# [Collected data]
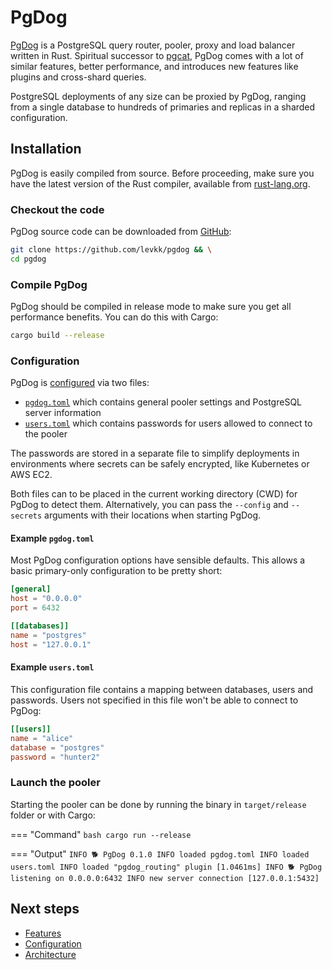 # PgDog

[PgDog](https://github.com/levkk/pgdog) is a PostgreSQL query router, pooler, proxy and load balancer written in Rust. Spiritual successor to
[pgcat](https://github.com/levkk/pgcat), PgDog comes with a lot of similar features, better performance,
and introduces new features like plugins and cross-shard queries.

PostgreSQL deployments of any size can be proxied by PgDog, ranging from a single database to hundreds of primaries and replicas in a sharded configuration.

## Installation

PgDog is easily compiled from source. Before proceeding, make sure you have the latest version of the Rust
compiler, available from [rust-lang.org](https://rust-lang.org).

### Checkout the code

PgDog source code can be downloaded from [GitHub](https://github.com/levkk/pgdog):

```bash
git clone https://github.com/levkk/pgdog && \
cd pgdog
```

### Compile PgDog

PgDog should be compiled in release mode to make sure you get all performance benefits. You can do this with Cargo:

```bash
cargo build --release
```

### Configuration

PgDog is [configured](configuration/index.md) via two files:

* [`pgdog.toml`](configuration/index.md) which contains general pooler settings and PostgreSQL server information
* [`users.toml`](configuration/users.toml/users.md) which contains passwords for users allowed to connect to the pooler

The passwords are stored in a separate file to simplify deployments in environments where
secrets can be safely encrypted, like Kubernetes or AWS EC2.

Both files can to be placed in the current working directory (CWD) for PgDog to detect them. Alternatively,
you can pass the `--config` and `--secrets` arguments with their locations when starting PgDog.

#### Example `pgdog.toml`

Most PgDog configuration options have sensible defaults. This allows a basic primary-only configuration to be pretty short:

```toml
[general]
host = "0.0.0.0"
port = 6432

[[databases]]
name = "postgres"
host = "127.0.0.1"
```

#### Example `users.toml`

This configuration file contains a mapping between databases, users and passwords. Users not specified in this file
won't be able to connect to PgDog:

```toml
[[users]]
name = "alice"
database = "postgres"
password = "hunter2"
```

### Launch the pooler

Starting the pooler can be done by running the binary in `target/release` folder or with Cargo:


=== "Command"
    ```bash
    cargo run --release
    ```

=== "Output"
    ```
    INFO 🐕 PgDog 0.1.0
    INFO loaded pgdog.toml
    INFO loaded users.toml
    INFO loaded "pgdog_routing" plugin [1.0461ms]
    INFO 🐕 PgDog listening on 0.0.0.0:6432
    INFO new server connection [127.0.0.1:5432]
    ```

## Next steps

* [Features](features/index.md)
* [Configuration](configuration/index.md)
* [Architecture](architecture/index.md)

# [ABOUT THIS TASK]
The answer should be exactly the lines from the one that contains "## Next steps" through the end of the entries, both ends included, and nothing besides.

# [RESULT]
## Next steps

* [Features](features/index.md)
* [Configuration](configuration/index.md)
* [Architecture](architecture/index.md)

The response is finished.